Von Willebrand factor is important in platelet adhesion and Factor VIII
Patient’s therefore have normal PT and platelet counts but bleeding time
and PTT are abnormal!
CML
Ix: Philidelphia chromosone for (t.9:22), PCR for BCR-ABL gene, BM shows lots of immature myelocytes
To differentiate from AML;
granulocytes are different stages of maturation shown by immature band forms and mature neutrophils. Also the platelet count may also be raised
Mx:
1st = Imatinib (inhibitor of the tyrosine kinase associated with the BCR-ABL defect)
2nd = hydroxyurea, INF-alpha
3rd = BM transplant
CLL
Ix: FBC (lymphocytosis)
Anaemia* + thrombocytopenia:
blood film: smudge/smear clls
Gold standard = immunophenotyping ab’s for CD5, CD19, CD20 and CD23
*Associated with warm haemolytic anaemia
Epistaxis
Mx: to be edited
If the patient is haemodynamically stable, bleeding can be controlled with first aid measures. This involves:
Asking the patient to sit with their torso forward and their mouth open and avoid lying down unless they feel faint
This decreases blood flow to the nasopharynx and allows the patient to spit out any blood in their mouth
it also reduces the risk of aspirating blood
Pinch the cartilaginous (soft) area of the nose firmly
this should be done for at least 20 minutes
also ask the patient to breathe through their mouth.
If first aid measures are successful
consider using a topical antiseptic such as Naseptin (chlorhexidine and neomycin) to reduce crusting and the risk of vestibulitis
cautions to this include patients that have peanut, soy or neomycin allergies
Mupirocin is a viable alternative
admission and follow up care may be considered in patients under if a comorbidity (e.g. coronary artery disease, or severe hypertension) is present, an underlying cause is suspected
they are aged under 2 years (as underlying causes such as haemophilia or leukaemia are more likely in this age group)
self-care advice involves reducing the risk of re-bleeding
patients should be informed that blowing or picking the nose, heavy lifting, exercise, lying flat, drinking alcohol or hot drinks should be avoided
If bleeding does not stop after 10-15 minutes of continuous pressure on the nose consider cautery or packing
cautery should be used initially if the source of the bleed is visible and cautery is tolerated
it is not so well-tolerated in younger children!
ask the patient to blow their nose in order to remove any clots. Be wary that bleeding may resume.
use a topical local anaesthetic spray (e.g. Co-phenylcaine) and wait 3-4 minutes for it to take effect
identify the bleeding point and apply the silver nitrate stick for 3-10 seconds until it becomes grey-white. Avoid touching areas which do not require treatment, and only cauterise one side of the septum as there is a risk of perforation.

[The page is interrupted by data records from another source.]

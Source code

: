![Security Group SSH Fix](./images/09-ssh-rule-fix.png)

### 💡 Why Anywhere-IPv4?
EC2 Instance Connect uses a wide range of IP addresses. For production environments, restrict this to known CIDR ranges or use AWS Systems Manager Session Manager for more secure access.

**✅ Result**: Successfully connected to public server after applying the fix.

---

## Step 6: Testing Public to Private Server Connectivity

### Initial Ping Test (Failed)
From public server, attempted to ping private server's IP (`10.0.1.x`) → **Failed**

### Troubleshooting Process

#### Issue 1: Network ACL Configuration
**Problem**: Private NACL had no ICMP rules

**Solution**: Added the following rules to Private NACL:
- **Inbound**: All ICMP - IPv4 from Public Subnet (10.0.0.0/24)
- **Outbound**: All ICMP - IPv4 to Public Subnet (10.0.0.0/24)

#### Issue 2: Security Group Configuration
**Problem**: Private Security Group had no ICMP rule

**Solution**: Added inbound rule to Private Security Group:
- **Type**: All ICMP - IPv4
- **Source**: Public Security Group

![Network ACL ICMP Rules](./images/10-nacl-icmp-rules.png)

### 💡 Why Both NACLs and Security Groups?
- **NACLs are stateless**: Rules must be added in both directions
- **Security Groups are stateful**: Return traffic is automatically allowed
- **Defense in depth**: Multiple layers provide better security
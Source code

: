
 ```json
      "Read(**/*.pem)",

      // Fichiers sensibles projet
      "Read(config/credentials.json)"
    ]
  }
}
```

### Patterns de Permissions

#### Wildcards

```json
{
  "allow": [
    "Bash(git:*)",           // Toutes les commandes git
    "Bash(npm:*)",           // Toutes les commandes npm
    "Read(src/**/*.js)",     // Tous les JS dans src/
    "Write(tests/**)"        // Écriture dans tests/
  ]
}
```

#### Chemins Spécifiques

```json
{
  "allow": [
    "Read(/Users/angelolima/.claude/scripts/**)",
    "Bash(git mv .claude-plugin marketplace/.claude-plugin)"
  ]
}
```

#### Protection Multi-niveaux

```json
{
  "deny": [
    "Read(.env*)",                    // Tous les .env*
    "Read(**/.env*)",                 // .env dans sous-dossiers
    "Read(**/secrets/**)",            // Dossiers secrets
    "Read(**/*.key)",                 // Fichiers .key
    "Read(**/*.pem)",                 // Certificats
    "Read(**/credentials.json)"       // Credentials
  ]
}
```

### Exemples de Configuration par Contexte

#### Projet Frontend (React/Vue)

dab the area clean with a cotton bud and apply Naseptin or Muciprocin
packing may be used if cautery is not viable or the bleeding point cannot be visualised
anaesthetise with topical local anaesthetic spray (e.g. Co-phenylcaine) and wait for 3-4 minutes
pack the patient’s nose while they are sitting with their head forward, following the manufacturer’s instructions
pressure on the cartilage around the nostril can cause cosmetic changes and this should be reviewed after inserting the pack.
examine the patient’s mouth and throat for any continuing bleeding, and consider packing the other nostril as this increases pressure on the septum and offending vessel.
patients should be admitted to hospital for observation and review, and to ENT if available
Patients that are haemodynamically unstable or compromised = admit to the emergency department and control bleeding with first aid measures in the interim
patients with a bleed from an unknown or posterior source (i.e. the bleeding site cannot be located on speculum, bleeding from both nostrils or profuse) should be admitted to hospital.